* PROBLEM REQUIREMENTS: Go through the material and copy every line in which "priority" appears.

* SUPPLIED MATERIAL:
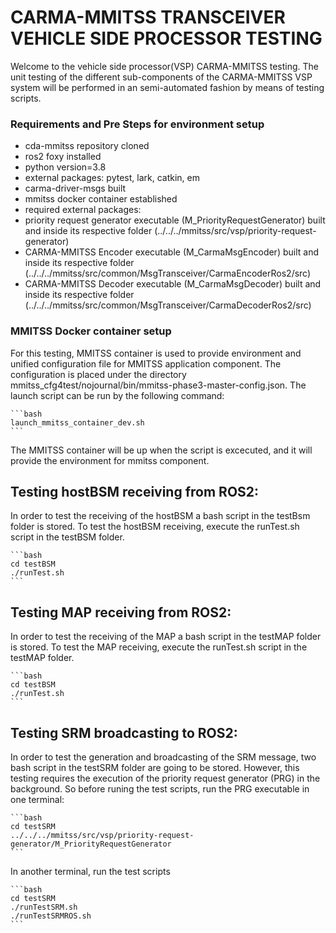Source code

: # CARMA-MMITSS TRANSCEIVER VEHICLE SIDE PROCESSOR TESTING

Welcome to the vehicle side processor(VSP) CARMA-MMITSS testing. The unit testing of the different sub-components of the CARMA-MMITSS VSP system will be performed in an semi-automated fashion by means of testing scripts. 

### Requirements and Pre Steps for environment setup
* cda-mmitss repository cloned
* ros2 foxy installed 
* python version=3.8
* external packages: pytest, lark,  catkin, em
* carma-driver-msgs built
* mmitss docker container established 
* required external packages: 
* priority request generator executable (M_PriorityRequestGenerator) built and inside its respective folder (../../../mmitss/src/vsp/priority-request-generator)
* CARMA-MMITSS Encoder executable (M_CarmaMsgEncoder) built and inside its respective folder (../../../mmitss/src/common/MsgTransceiver/CarmaEncoderRos2/src)
* CARMA-MMITSS Decoder executable (M_CarmaMsgDecoder) built and inside its respective folder (../../../mmitss/src/common/MsgTransceiver/CarmaDecoderRos2/src)

### MMITSS Docker container setup
For this testing, MMITSS container is used to provide environment and unified configuration file for MMITSS application component. The configuration is placed under the directory mmitss_cfg4test/nojournal/bin/mmitss-phase3-master-config.json. The launch script can be run by the following command:

    ```bash
    launch_mmitss_container_dev.sh
    ```
The MMITSS container will be up when the script is excecuted, and it will provide the environment for mmitss component. 

## Testing hostBSM receiving from ROS2:
In order to test the receiving of the hostBSM a bash script in the testBsm folder is stored. To test the hostBSM receiving, execute the runTest.sh script in the testBSM folder.

    ```bash
    cd testBSM
    ./runTest.sh
    ```

## Testing MAP receiving from ROS2:
In order to test the receiving of the MAP a bash script in the testMAP folder is stored. To test the MAP receiving, execute the runTest.sh script in the testMAP folder.

    ```bash
    cd testBSM
    ./runTest.sh
    ```

## Testing SRM broadcasting to ROS2:
In order to test the generation and broadcasting of the SRM message, two bash script in the testSRM folder are going to be stored. However, this testing requires the execution of the priority request generator (PRG) in the background. So before runing the test scripts, run the PRG executable in one terminal:

    ```bash
    cd testSRM
    ../../../mmitss/src/vsp/priority-request-generator/M_PriorityRequestGenerator
    ```

In another terminal, run the test scripts
    
    ```bash
    cd testSRM
    ./runTestSRM.sh
    ./runTestSRMROS.sh
    ```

* RESULT FOR THIS TASK:
* priority request generator executable (M_PriorityRequestGenerator) built and inside its respective folder (../../../mmitss/src/vsp/priority-request-generator)
In order to test the generation and broadcasting of the SRM message, two bash script in the testSRM folder are going to be stored. However, this testing requires the execution of the priority request generator (PRG) in the background. So before runing the test scripts, run the PRG executable in one terminal:
    ../../../mmitss/src/vsp/priority-request-generator/M_PriorityRequestGenerator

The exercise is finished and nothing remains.